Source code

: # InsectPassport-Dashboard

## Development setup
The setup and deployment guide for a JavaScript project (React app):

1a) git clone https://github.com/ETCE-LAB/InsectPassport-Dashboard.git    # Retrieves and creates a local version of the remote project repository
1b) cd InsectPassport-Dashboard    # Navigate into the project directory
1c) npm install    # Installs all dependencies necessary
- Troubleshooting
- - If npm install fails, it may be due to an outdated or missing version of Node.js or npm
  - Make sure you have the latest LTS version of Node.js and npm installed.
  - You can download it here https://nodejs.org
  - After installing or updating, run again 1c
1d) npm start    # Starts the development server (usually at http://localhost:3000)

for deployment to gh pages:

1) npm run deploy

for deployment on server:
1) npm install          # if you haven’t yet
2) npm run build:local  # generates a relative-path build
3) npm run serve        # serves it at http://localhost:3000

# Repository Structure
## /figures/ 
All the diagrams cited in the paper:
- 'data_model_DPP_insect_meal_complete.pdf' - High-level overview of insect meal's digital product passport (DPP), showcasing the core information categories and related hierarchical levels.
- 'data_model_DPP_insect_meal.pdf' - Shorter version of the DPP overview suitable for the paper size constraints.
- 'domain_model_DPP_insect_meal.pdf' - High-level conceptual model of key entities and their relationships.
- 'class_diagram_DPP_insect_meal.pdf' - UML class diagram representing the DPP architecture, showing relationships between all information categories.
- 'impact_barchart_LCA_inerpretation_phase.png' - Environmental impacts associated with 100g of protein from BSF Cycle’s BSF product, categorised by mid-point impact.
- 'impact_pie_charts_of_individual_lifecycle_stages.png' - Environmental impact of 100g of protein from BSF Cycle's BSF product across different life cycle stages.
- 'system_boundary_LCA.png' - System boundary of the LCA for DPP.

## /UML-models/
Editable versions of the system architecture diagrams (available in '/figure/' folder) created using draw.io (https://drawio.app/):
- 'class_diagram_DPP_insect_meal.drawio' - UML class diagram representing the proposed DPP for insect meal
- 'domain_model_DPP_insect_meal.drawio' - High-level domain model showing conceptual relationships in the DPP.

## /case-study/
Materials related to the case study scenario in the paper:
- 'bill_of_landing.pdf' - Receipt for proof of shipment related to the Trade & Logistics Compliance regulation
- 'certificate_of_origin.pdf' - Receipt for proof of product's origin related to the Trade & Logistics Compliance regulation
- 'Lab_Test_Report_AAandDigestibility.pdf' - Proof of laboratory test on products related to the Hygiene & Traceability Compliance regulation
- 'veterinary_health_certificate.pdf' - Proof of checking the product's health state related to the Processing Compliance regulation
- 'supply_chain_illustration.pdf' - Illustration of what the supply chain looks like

#### [Work task]
Wherever the line holding "## /figures/" falls in the entries above, copy exactly from it through the line holding "- 'class_diagram_DPP_insect_meal.pdf' - UML", inclusive, and add nothing.

#### [Written solution]
## /figures/ 
All the diagrams cited in the paper:
- 'data_model_DPP_insect_meal_complete.pdf' - High-level overview of insect meal's digital product passport (DPP), showcasing the core information categories and related hierarchical levels.
- 'data_model_DPP_insect_meal.pdf' - Shorter version of the DPP overview suitable for the paper size constraints.
- 'domain_model_DPP_insect_meal.pdf' - High-level conceptual model of key entities and their relationships.
- 'class_diagram_DPP_insect_meal.pdf' - UML class diagram representing the DPP architecture, showing relationships between all information categories.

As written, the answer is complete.